EVFDT: An Enhanced Very Fast Decision Tree Algorithm for Detecting Distributed Denial of Service Attack in Cloud-Assisted Wireless Body Area Network

摘要

Due to the scattered nature of DDoS attacks and advancement of new technologies such as cloud-assisted WBAN, it becomes challenging to detect malicious activities by relying on conventional security mechanisms. The detection of such attacks demands an adaptive and incremental learning classifier capable of accurate decision making with less computation. Hence, the DDoS attack detection using existing machine learning techniques requires full data set to be stored in the memory and are not appropriate for real-time network traffic. To overcome these shortcomings, Very Fast Decision Tree (VFDT) algorithm has been proposed in the past that can handle high speed streaming data efficiently.
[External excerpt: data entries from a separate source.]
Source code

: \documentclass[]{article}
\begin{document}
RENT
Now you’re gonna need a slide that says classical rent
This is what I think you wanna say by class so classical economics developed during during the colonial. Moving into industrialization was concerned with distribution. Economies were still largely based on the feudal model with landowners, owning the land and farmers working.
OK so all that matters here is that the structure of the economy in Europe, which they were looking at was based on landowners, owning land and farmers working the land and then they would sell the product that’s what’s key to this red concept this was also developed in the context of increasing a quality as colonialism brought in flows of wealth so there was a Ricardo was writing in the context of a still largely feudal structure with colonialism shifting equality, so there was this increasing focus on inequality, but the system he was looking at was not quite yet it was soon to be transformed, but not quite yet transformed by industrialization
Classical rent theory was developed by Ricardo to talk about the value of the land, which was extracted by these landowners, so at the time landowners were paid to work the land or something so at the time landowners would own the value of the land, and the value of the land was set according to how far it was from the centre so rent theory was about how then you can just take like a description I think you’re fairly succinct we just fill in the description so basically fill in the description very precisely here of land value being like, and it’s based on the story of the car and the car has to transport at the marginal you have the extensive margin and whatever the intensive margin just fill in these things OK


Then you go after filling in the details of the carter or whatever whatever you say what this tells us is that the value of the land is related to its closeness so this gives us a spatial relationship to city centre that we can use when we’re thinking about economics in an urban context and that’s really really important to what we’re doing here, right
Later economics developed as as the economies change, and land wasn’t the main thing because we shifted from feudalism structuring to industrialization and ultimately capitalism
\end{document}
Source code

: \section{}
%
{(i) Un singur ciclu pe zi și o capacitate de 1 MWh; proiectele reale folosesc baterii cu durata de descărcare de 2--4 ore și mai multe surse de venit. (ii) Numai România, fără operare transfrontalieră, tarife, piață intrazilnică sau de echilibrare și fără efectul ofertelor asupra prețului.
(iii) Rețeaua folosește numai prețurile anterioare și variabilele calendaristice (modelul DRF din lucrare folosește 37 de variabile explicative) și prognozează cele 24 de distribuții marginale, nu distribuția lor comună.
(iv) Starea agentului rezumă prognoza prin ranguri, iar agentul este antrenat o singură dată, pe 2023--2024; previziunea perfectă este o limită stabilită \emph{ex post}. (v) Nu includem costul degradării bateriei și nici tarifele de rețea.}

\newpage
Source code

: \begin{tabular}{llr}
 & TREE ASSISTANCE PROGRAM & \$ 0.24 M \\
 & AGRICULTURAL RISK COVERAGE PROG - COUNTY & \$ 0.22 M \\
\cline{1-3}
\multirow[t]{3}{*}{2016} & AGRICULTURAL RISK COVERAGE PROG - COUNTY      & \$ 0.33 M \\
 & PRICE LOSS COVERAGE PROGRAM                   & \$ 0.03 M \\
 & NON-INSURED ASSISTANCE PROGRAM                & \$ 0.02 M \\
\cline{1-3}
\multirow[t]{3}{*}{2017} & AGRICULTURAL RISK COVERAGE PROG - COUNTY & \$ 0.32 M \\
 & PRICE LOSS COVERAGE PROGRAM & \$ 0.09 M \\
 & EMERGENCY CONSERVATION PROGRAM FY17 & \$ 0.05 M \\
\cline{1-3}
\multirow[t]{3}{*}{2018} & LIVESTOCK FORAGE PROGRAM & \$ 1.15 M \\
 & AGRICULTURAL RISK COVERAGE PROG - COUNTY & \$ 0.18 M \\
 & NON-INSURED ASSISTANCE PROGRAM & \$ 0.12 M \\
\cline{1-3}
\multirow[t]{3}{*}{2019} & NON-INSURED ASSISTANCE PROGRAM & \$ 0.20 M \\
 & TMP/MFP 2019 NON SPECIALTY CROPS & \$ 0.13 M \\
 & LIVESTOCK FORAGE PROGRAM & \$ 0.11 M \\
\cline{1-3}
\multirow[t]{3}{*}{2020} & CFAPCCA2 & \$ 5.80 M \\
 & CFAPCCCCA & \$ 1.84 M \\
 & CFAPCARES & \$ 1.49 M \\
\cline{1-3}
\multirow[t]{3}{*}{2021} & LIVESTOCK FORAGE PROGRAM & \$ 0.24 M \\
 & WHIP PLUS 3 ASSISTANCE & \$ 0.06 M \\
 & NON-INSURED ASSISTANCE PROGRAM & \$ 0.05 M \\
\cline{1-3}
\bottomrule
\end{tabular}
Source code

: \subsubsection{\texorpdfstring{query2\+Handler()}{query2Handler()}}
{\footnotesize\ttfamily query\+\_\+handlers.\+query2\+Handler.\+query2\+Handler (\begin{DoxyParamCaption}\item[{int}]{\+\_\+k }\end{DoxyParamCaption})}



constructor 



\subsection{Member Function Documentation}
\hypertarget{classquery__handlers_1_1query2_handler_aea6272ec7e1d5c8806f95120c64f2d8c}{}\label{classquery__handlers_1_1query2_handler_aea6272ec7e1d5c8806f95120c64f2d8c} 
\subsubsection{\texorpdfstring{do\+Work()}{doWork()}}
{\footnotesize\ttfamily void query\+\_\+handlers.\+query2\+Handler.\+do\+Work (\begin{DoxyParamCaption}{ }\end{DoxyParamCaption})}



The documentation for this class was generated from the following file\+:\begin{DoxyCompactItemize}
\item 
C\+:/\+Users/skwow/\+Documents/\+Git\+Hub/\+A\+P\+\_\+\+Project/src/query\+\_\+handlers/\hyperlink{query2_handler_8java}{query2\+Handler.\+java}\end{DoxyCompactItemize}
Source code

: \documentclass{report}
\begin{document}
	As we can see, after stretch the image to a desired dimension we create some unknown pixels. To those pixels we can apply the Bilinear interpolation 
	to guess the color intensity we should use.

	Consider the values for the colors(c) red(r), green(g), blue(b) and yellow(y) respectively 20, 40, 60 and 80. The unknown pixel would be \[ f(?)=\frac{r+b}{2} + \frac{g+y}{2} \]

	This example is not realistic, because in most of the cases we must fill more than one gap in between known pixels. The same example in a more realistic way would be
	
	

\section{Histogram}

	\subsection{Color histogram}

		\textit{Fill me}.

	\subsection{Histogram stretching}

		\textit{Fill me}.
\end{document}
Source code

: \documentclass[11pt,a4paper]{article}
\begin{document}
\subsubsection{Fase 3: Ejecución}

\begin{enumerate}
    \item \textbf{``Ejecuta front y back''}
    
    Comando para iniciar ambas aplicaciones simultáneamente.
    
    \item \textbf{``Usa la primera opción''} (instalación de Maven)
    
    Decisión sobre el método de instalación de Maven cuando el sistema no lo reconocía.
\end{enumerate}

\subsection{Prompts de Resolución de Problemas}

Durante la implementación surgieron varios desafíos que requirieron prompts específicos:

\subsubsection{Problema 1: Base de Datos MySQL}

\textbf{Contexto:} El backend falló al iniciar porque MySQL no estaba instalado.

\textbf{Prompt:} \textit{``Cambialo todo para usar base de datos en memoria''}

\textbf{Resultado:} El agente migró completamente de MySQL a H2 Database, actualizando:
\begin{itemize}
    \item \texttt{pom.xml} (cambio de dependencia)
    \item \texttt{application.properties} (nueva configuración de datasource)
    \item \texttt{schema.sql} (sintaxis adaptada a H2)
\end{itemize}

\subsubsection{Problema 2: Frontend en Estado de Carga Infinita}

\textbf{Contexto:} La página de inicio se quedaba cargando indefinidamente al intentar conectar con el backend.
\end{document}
Whilst considering the data generated by WBAN sensors, noise is an obvious aspect that severely affects the accuracy and increases false alarms. In this paper, an enhanced VFDT (EVFDT) is proposed to efficiently detect the occurrence of DDoS attack in cloud-assisted WBAN. EVFDT uses an adaptive tie-breaking threshold for node splitting. To resolve the tree size expansion under extreme noise, a lightweight iterative pruning technique is proposed. To analyze the performance of EVFDT, four metrics are evaluated: classification accuracy, tree size, time, and memory. Simulation results show that EVFDT attains significantly high detection accuracy with fewer false alarms.